WITH fake_data(id, DATE) as (
SELECT * FROM VALUES
-- this id has visted once
(1, '2022-04-14'::date),
-- this id has visited 3 times
(3, '2022-01-13'::date),
(3, '2022-03-13'::date),
(3, '2022-05-13'::date),
-- this id is a huge vistor
(5, '2022-01-01'::date),
(5, '2022-02-01'::date),
(5, '2022-05-01'::date),
(5, '2022-06-01'::date),
(5, '2022-08-01'::date)
)
select * from (
select
count_if("change" between -90 and 90) over (partition by ID, t1.DATE) "c",
*
from fake_data as t1
left outer join lateral (
select t1.DATE - t.DATE "change", t.DATE "t_DATE"
from fake_data AS t
where t1.id = t.id and t1.DATE - t.DATE between -90 and 9
) as t2
order by ID, t1.DATE, "change"
)
where "change" = 0;
Result (change
and t_DATE
are just included for reference):
c | ID | DATE | change | t_DATE |
---|---|---|---|---|
1 | 1 | 2022-04-14 | 0 | 2022-04-14 |
2 | 3 | 2022-01-13 | 0 | 2022-01-13 |
3 | 3 | 2022-03-13 | 0 | 2022-03-13 |
2 | 3 | 2022-05-13 | 0 | 2022-04-13 |
2 | 5 | 2022-01-01 | 0 | 2022-01-01 |
3 | 5 | 2022-02-01 | 0 | 2022-02-01 |
3 | 5 | 2022-05-01 | 0 | 2022-05-01 |
3 | 5 | 2022-06-01 | 0 | 2022-06-01 |
2 | 5 | 2022-08-01 | 0 | 2022-08-01 |
This is what I like to do but it doesn't seem like the current row's DATE is available (or I can use alias):
select
count_if(DATE - d between -90 and 90) over (partition by id, DATE as d) as "c",
id,
date
from fake_data;
Upvotes: 1
Views: 2410
Reputation: 4428
Snowflake now supports RANGE clause in the Window Function.
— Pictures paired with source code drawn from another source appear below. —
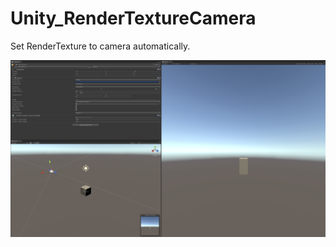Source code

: # Unity_RenderTextureCamera

Set RenderTexture to camera automatically.

![](https://github.com/XJINE/Unity_RenderTextureCamera/blob/master/screenshot.png)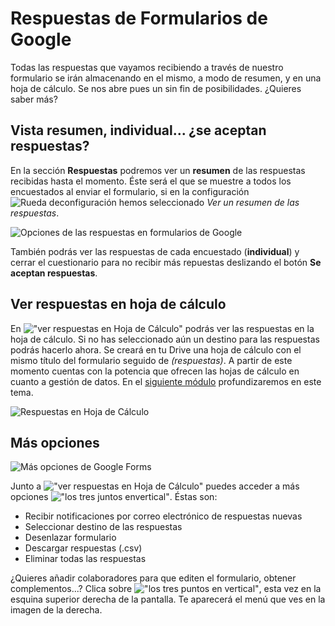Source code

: # Respuestas de Formularios de Google

Todas las respuestas que vayamos recibiendo a través de nuestro formulario se irán almacenando en el mismo, a modo de resumen, y en una
hoja de cálculo. Se nos abre pues un sin fin de posibilidades. ¿Quieres saber más?

## Vista resumen, individual... ¿se aceptan respuestas?

En la sección **Respuestas** podremos ver un **resumen** de las respuestas recibidas hasta el momento. Éste será el que se muestre a todos los encuestados al enviar el formulario, si en la configuración ![Rueda deconfiguración](https://catedu.gitbooks.io/trabajo-colaborativo-con-google-drive/content/images/18px-Settings-work-tool.svg.png) hemos seleccionado *Ver un resumen de las respuestas*.

![Opciones de las respuestas en formularios de Google](https://catedu.gitbooks.io/trabajo-colaborativo-con-google-drive/content/images/Opciones_de_las_respuestas_en_formularios_de_Google.png)

También podrás ver las respuestas de cada encuestado (**individual**) y
cerrar el cuestionario para no recibir más repuestas deslizando el botón
**Se aceptan respuestas**.

## Ver respuestas en hoja de cálculo

En !["ver respuestas en Hoja de Cálculo"](https://catedu.gitbooks.io/trabajo-colaborativo-con-google-drive/content/images/18px-Ver_respuestas_en_Hoja_de_C%C3%A1lculo.png) podrás ver las respuestas en la hoja de cálculo. Si no has seleccionado aún un destino para las respuestas podrás hacerlo ahora. Se creará en tu Drive una hoja de cálculo con el mismo título del formulario seguido de *(respuestas)*. A partir de este momento cuentas con la potencia que ofrecen las hojas de cálculo en cuanto a gestión de datos. En el [siguiente módulo](introduccion-a-hojas-de-calculo-de-google.md) profundizaremos en este tema.

![Respuestas en Hoja de Cálculo](https://catedu.gitbooks.io/trabajo-colaborativo-con-google-drive/content/images/Respuestas_en_Hoja_de_Cálculo.png)

## Más opciones

![Más opciones de Google Forms](https://catedu.gitbooks.io/trabajo-colaborativo-con-google-drive/content/images/Más_opciones_de_Google_Forms.png)

Junto a !["ver respuestas en Hoja de Cálculo"](https://catedu.gitbooks.io/trabajo-colaborativo-con-google-drive/content/images/18px-Ver_respuestas_en_Hoja_de_Calculo.png) puedes acceder a más opciones !["los tres juntos envertical"](https://catedu.gitbooks.io/trabajo-colaborativo-con-google-drive/content/images/MenIOS.png). Éstas son:
-   Recibir notificaciones por correo electrónico de respuestas nuevas
-   Seleccionar destino de las respuestas
-   Desenlazar formulario
-   Descargar respuestas (.csv)
-   Eliminar todas las respuestas

¿Quieres añadir colaboradores para que editen el formulario, obtener complementos...? Clica sobre !["los tres puntos en vertical"](https://catedu.gitbooks.io/trabajo-colaborativo-con-google-drive/content/images/MenIOS.png), esta vez en la esquina superior derecha de la pantalla. Te aparecerá el menú que ves en la imagen de la derecha.

<!--
{% youtube %}https://www.youtube.com/watch?v=idLgIqufbZc{% endyoutube %}
-->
Example with your sample data:
visitor_data
)VISITOR_ID | DATE_VISITED |
---|---|
1 | 2022-04-14 |
3 | 2022-01-13 |
3 | 2022-03-13 |
3 | 2022-05-13 |
5 | 2022-01-01 |
5 | 2022-02-01 |
5 | 2022-05-01 |
5 | 2022-06-01 |
5 | 2022-08-01 |
select
*
, count(*) over (partition by visitor_id
order by date_visited
range between interval '90 day' preceding and current row
) as count_90_days
from visitor_data;
VISITOR_ID | DATE_VISITED | COUNT_90_DAYS |
---|---|---|
3 | 2022-01-13 | 1 |
3 | 2022-03-13 | 2 |
3 | 2022-05-13 | 2 |
1 | 2022-04-14 | 1 |
5 | 2022-01-01 | 1 |
5 | 2022-02-01 | 2 |
5 | 2022-05-01 | 2 |
5 | 2022-06-01 | 2 |
5 | 2022-08-01 | 2 |
More info: https://qosf.com/RANGE-clause-in-window-functions-practical-examples.html
Upvotes: 1
Reputation: 25938
hmm,
even though it's not what you want, your SQL can be written:
select
t1.DATE - t.DATE as change
,count_if(abs(t1.DATE - t.DATE) <= 90) over (partition by t1.ID, t1.DATE) as c
,t1.*
,t.date as t_date
from fake_data as t1
left join fake_data as t
on t1.id = t.id and abs(t1.DATE - t.DATE) <= 90
qualify change = 0
order by t1.ID, t1.DATE, change
But given the join is the same as your count_if, that can also be written:
select
t1.DATE - t.DATE as change
,count(*) over (partition by t1.ID, t1.DATE) as c
,t1.*
,t.date as t_date
from fake_data as t1
left join fake_data as t
on t1.id = t.id and abs(t1.DATE - t.DATE) <= 90
qualify change = 0
order by t1.ID, t1.DATE, change
But given Window functions do not have a "this row" as you wish for the time range, you could work around that by using a Javascript UDTF and for each row build a in memory set, and do the count via that, and then emit that in the final, and then join to that.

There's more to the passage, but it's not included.